A Lauren no le importaba lo que él estuviera diciendo. El único pensamiento en su mente era escapar.
—¡Suéltame!
Elliot, como un hombre poseído, ignoró sus forcejeos. Con fuerza bruta, la apartó de la puerta de embarque. Sus pies raspaban el suelo, dejando dos largas marcas de arrastre. Su bolso se cayó, derramando su ropa y el cambio suelto. La diferencia de fuerza entre ellos era demasiado grande. Por mucho que se resistiera, no podía liberarse. Su cuerpo se sentía tan ligero como una frágil hoja, atrapado en las garras de una tormenta furiosa, impotente.
«No, no puedo regresar».
Si la Familia Bennett la entregaba a Kenneth, con la crueldad de ese hombre, moriría. Desesperada, gritó hacia la multitud:
—¡No lo conozco! Es un traficante; ayúdenme…
Su grito de angustia resonó en la vasta estación de tren, atrayendo la atención de los pasajeros. La mayoría dudó, pero algunas personas de buen corazón dieron un paso adelante para intervenir, hasta que la voz fría de Elliot los detuvo en seco.
—Es mi hermana. Tuvimos una discusión y ahora está tratando de huir de casa. ¿Están seguros de que quieren involucrarse?
Los transeúntes dudaron. Elliot era alto, de hombros anchos, vestido con un traje negro que irradiaba un aura de poder y estatus. No parecía un traficante de personas.
—¡No soy su hermana! Juro que no lo soy…
La voz de Lauren se quebró, sus ojos se enrojecían, las lágrimas corrían por su rostro. Sin embargo, nadie se movió para ayudarla. La desesperación inundó su corazón, pero ella se negó a rendirse, tenía que aprovechar hasta la más mínima oportunidad de escapar. Su mirada recorrió la multitud y se fijó en una mujer de mediana edad, de unos cincuenta años. Sus ojos se encontraron. Las lágrimas de Lauren cayeron mientras sollozaba:
—Mamá…
La mujer, que había estado de pie junto a la puerta con paso inseguro, se quedó paralizada. Lauren se aferró a su única esperanza, suplicando:
—Mamá, ayúdame…
Algo en la mujer se rompió. Sin pensarlo dos veces, fue hacia Lauren. No solo ella, todas las mujeres de la estación, jóvenes y mayores voltearon ante los gritos desesperados de Lauren. La mujer se interpuso entre ellas, apartando la mano de Elliot y gritando:
—¿Qué crees que estás haciendo? ¡Suéltala!
Elliot retrocedió un poco, con irritación en el rostro.
—Este es un asunto familiar; no te metas.
La mujer se paró frente a Lauren, firme y protectora, como una mamá osa protegiendo a su cachorro.
—¿Asunto familiar? Todo lo que escuché fue a mi hija gritando, pidiendo ayuda.
Elliot no se molestó en discutir. Extendió la mano para agarrar a Lauren de nuevo, pero esta vez un enjambre de mujeres lo rodearon.

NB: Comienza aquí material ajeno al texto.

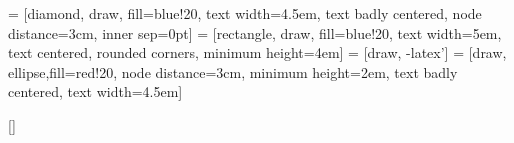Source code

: \usepackage{chngcntr}

\usepackage{graphicx}
\usepackage{caption}
\usepackage{subcaption}
\usepackage{pgfplots}
\usepackage{tikz}
\usepackage{circuitikz}
\usetikzlibrary{shapes,arrows}
\pgfplotsset{compat=1.15}

\usetikzlibrary{shapes,arrows}
 = [diamond, draw, fill=blue!20, 
    text width=4.5em, text badly centered, node distance=3cm, inner sep=0pt]
 = [rectangle, draw, fill=blue!20, 
    text width=5em, text centered, rounded corners, minimum height=4em]
 = [draw, -latex']
 = [draw, ellipse,fill=red!20, node distance=3cm,
    minimum height=2em, text badly centered, text width=4.5em]
    
\usepackage[toc]{appendix}

\usepackage[style=numeric]{biblatex}
\usepackage{csquotes}
\usepackage{hyperref}


\DeclareCiteCommand{\supercite}[\mkbibsuperscript]
  {}
  {%
   \bibopenbracket{}}
  {\supercitedelim}
  {\bibclosebracket}

\usepackage{nameref}

\usepackage[acronym, nogroupskip]{glossaries}
\usepackage[intoc]{nomencl}
\renewcommand*\nompreamble{\begin{multicols}{2}}
\renewcommand*\nompostamble{\end{multicols}}
\makeglossaries
\makenomenclature
{}
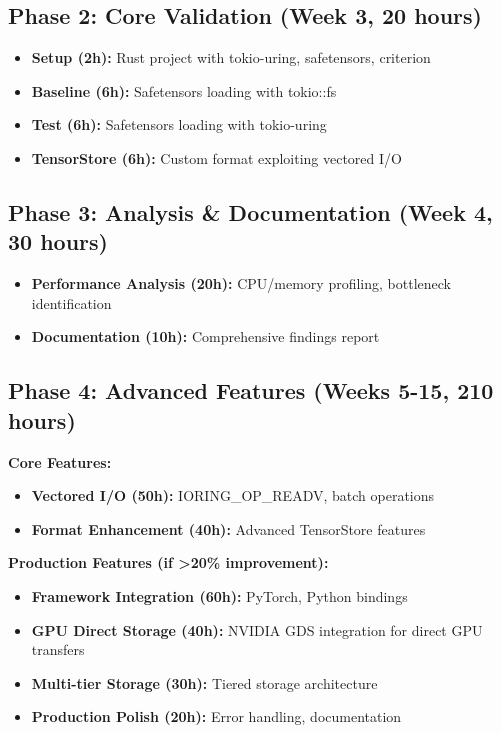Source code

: \documentclass{article}
\begin{document}
\subsection{Phase 2: Core Validation (Week 3, 20 hours)}

\begin{itemize}
\item \textbf{Setup (2h):} Rust project with tokio-uring, safetensors, criterion
\item \textbf{Baseline (6h):} Safetensors loading with tokio::fs
\item \textbf{Test (6h):} Safetensors loading with tokio-uring
\item \textbf{TensorStore (6h):} Custom format exploiting vectored I/O
\end{itemize}

\subsection{Phase 3: Analysis \& Documentation (Week 4, 30 hours)}

\begin{itemize}
\item \textbf{Performance Analysis (20h):} CPU/memory profiling, bottleneck identification
\item \textbf{Documentation (10h):} Comprehensive findings report
\end{itemize}

\subsection{Phase 4: Advanced Features (Weeks 5-15, 210 hours)}

\textbf{Core Features:}
\begin{itemize}
\item \textbf{Vectored I/O (50h):} IORING\_OP\_READV, batch operations
\item \textbf{Format Enhancement (40h):} Advanced TensorStore features
\end{itemize}

\textbf{Production Features (if >20\% improvement):}
\begin{itemize}
\item \textbf{Framework Integration (60h):} PyTorch, Python bindings
\item \textbf{GPU Direct Storage (40h):} NVIDIA GDS integration for direct GPU transfers
\item \textbf{Multi-tier Storage (30h):} Tiered storage architecture
\item \textbf{Production Polish (20h):} Error handling, documentation
\end{itemize}
\end{document}
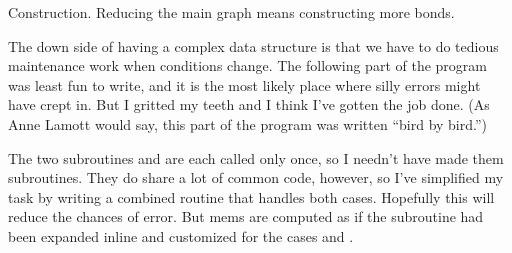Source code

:Construction. Reducing the main graph means constructing more bonds.

The down side of having a complex data structure is that
we have to do tedious maintenance work when conditions change. The following
part of the program was least fun to write, and it is the most likely
place where silly errors might have crept in. But I gritted my teeth
and I think I've gotten the job done. (As Anne Lamott would say,
this part of the program was written ``bird by bird.'')

The two subroutines  and  are each
called
only once, so I needn't have made them subroutines. They do share a
lot of common code, however, so I've simplified my task by writing
a combined routine that handles both cases. Hopefully this will reduce
the chances of error. But mems are computed as if the subroutine had
been expanded inline and customized for the cases  and .

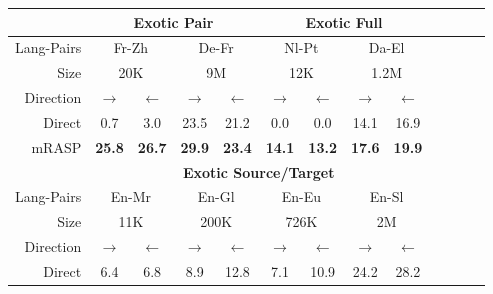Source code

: \documentclass[11pt,a4paper]{article}
\newcommand{\mf}[1]{\multicolumn{2}{c}{ #1}}
\newcommand{\smf}[1]{\multicolumn{2}{c}{#1}}
\newcommand{\method}{mRASP\xspace}
\newcommand{\baseline}{Direct}
\begin{document}
\begin{table*}[ht]
\begin{center}
\begin{tabular}{rcccccccccccc}
\toprule
& \multicolumn{4}{c}{\textbf{Exotic Pair}} & \multicolumn{4}{c}{\textbf{Exotic Full}} \\
\midrule

Lang-Pairs& 
\mf{Fr-Zh} &
\mf{De-Fr} &
\mf{Nl-Pt} &
\mf{Da-El} & 

\\



Size &
\smf{20K}  & 
\smf{9M}  & 
\smf{12K} & 
\smf{1.2M} & 

\\


Direction & 
 $\rightarrow$ &$\leftarrow$ &

 $\rightarrow$ &$\leftarrow$ &

 $\rightarrow$ &$\leftarrow$ &

 $\rightarrow$ &$\leftarrow$ \\



\midrule
\baseline &
0.7 & 3.0 & 23.5 & 21.2 &  0.0 & 0.0 & 14.1 & 16.9 

\\


\method &
\bf 25.8 & \bf 26.7 &
 \bf 29.9 & \bf 23.4 &
\bf 14.1 & \bf 13.2 &
\bf 17.6 &\bf 19.9

\\
\midrule
\midrule

& \multicolumn{8}{c}{\textbf{Exotic Source/Target}} \\
\midrule


Lang-Pairs &
\mf{En-Mr} &
\mf{En-Gl} &
\mf{En-Eu} &
\mf{En-Sl}
\\


Size &
\smf{11K} & 
\smf{200K} & 
\smf{726K} & 
\smf{2M}
\\


 Direction & 
 $\rightarrow$ &$\leftarrow$ &

 $\rightarrow$ &$\leftarrow$ &

 $\rightarrow$ &$\leftarrow$ &

 $\rightarrow$ &$\leftarrow$ \\



\midrule
\baseline &
6.4 & 6.8 & 8.9 & 12.8 & 7.1 & 10.9 & 24.2 & 28.2  

\\



\end{tabular}
\end{center}
\end{table*}
\end{document}
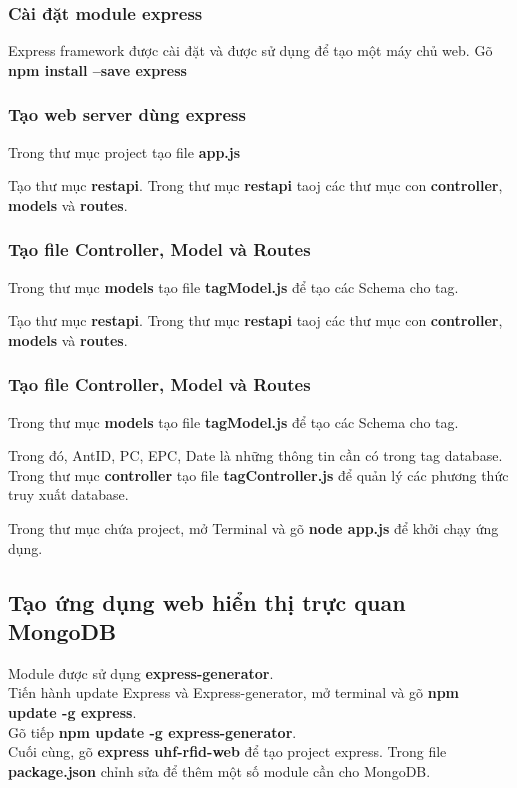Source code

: \subsubsection{Cài đặt module express}
Express framework được cài đặt và được sử dụng để tạo một máy chủ web.
Gõ \textbf{npm install --save express}
\label{ref{fig4_7}}

\subsubsection{Tạo web server dùng express}
Trong thư mục project tạo file \textbf{app.js} 

Tạo thư mục \textbf{restapi}. Trong thư mục \textbf{restapi} taoj các thư mục con \textbf{controller}, \textbf{models} và \textbf{routes}.
\subsubsection{Tạo file Controller, Model và Routes}
Trong thư mục \textbf{models} tạo file  \textbf{tagModel.js} để tạo các Schema cho tag.

Tạo thư mục \textbf{restapi}. Trong thư mục \textbf{restapi} taoj các thư mục con \textbf{controller}, \textbf{models} và \textbf{routes}.
\subsubsection{Tạo file Controller, Model và Routes}
Trong thư mục \textbf{models} tạo file  \textbf{tagModel.js} để tạo các Schema cho tag.


Trong đó, AntID, PC, EPC, Date là những thông tin cần có trong tag database.\\

Trong thư mục \textbf{controller} tạo file  \textbf{tagController.js} để quản lý các phương thức truy xuất database.

Trong thư mục chứa project, mở Terminal và gõ \textbf{node app.js} để khởi chạy ứng dụng.
\label{ref{fig4_8}}

\subsection{Tạo ứng dụng web hiển thị trực quan MongoDB}
Module được sử dụng \textbf{express-generator}.\\
Tiến hành update Express và Express-generator, mở terminal và gõ \textbf{npm update -g express}.\\
Gõ tiếp \textbf{npm update -g express-generator}.\\
Cuối cùng, gõ \textbf{express uhf-rfid-web} để tạo project express.
Trong file \textbf{package.json} chỉnh sửa để thêm một số module cần cho MongoDB.
\label{ref{fig4_9}}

—Pareces decente, pero resulta que eres una escoria.
—¡Traficante de personas! ¡Vamos a darle una paliza!
Entonces, una oleada de patadas y puñetazos se abatió sobre él. Por primera vez en su vida, Elliot se encontró en inferioridad numérica; rescatar a Lauren era imposible. Con tanta gente protegiéndola, las lágrimas de Lauren brotaron con más fuerza. La mujer le dio unas suaves palmaditas en la espalda, calmándola.
—No llores, cariño. Si no quieres irte con tu hermano, entonces no nos iremos.